Collected data

------------------------------------

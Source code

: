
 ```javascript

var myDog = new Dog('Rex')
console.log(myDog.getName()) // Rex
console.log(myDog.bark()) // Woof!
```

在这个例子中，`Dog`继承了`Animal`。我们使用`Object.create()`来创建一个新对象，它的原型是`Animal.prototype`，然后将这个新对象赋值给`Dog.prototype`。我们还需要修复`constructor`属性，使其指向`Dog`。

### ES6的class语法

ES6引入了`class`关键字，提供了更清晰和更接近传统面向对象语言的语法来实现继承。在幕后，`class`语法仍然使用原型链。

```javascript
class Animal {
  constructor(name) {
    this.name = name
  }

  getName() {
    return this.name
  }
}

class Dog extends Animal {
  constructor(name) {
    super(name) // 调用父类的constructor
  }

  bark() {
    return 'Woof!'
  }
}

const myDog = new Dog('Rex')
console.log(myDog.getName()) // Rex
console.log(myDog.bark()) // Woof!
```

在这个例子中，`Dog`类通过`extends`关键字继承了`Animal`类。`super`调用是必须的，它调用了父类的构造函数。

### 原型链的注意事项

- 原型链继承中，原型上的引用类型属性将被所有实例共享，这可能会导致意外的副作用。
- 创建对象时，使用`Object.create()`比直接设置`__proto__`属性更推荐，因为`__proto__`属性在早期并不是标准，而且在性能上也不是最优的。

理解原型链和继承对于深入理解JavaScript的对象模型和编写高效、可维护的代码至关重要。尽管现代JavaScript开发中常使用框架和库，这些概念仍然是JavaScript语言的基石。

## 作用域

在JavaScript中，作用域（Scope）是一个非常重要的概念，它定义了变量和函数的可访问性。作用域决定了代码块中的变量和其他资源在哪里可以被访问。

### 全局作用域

------------------------------------

_WHAT TO PRODUCE:_ Take the entries above and copy them exactly from the first line through the line with "### ES6的class语法"; leave out every line after it.

_TASK SOLUTION:_
Source code

:
 ```javascript

var myDog = new Dog('Rex')
console.log(myDog.getName()) // Rex
console.log(myDog.bark()) // Woof!
```

在这个例子中，`Dog`继承了`Animal`。我们使用`Object.create()`来创建一个新对象，它的原型是`Animal.prototype`，然后将这个新对象赋值给`Dog.prototype`。我们还需要修复`constructor`属性，使其指向`Dog`。

### ES6的class语法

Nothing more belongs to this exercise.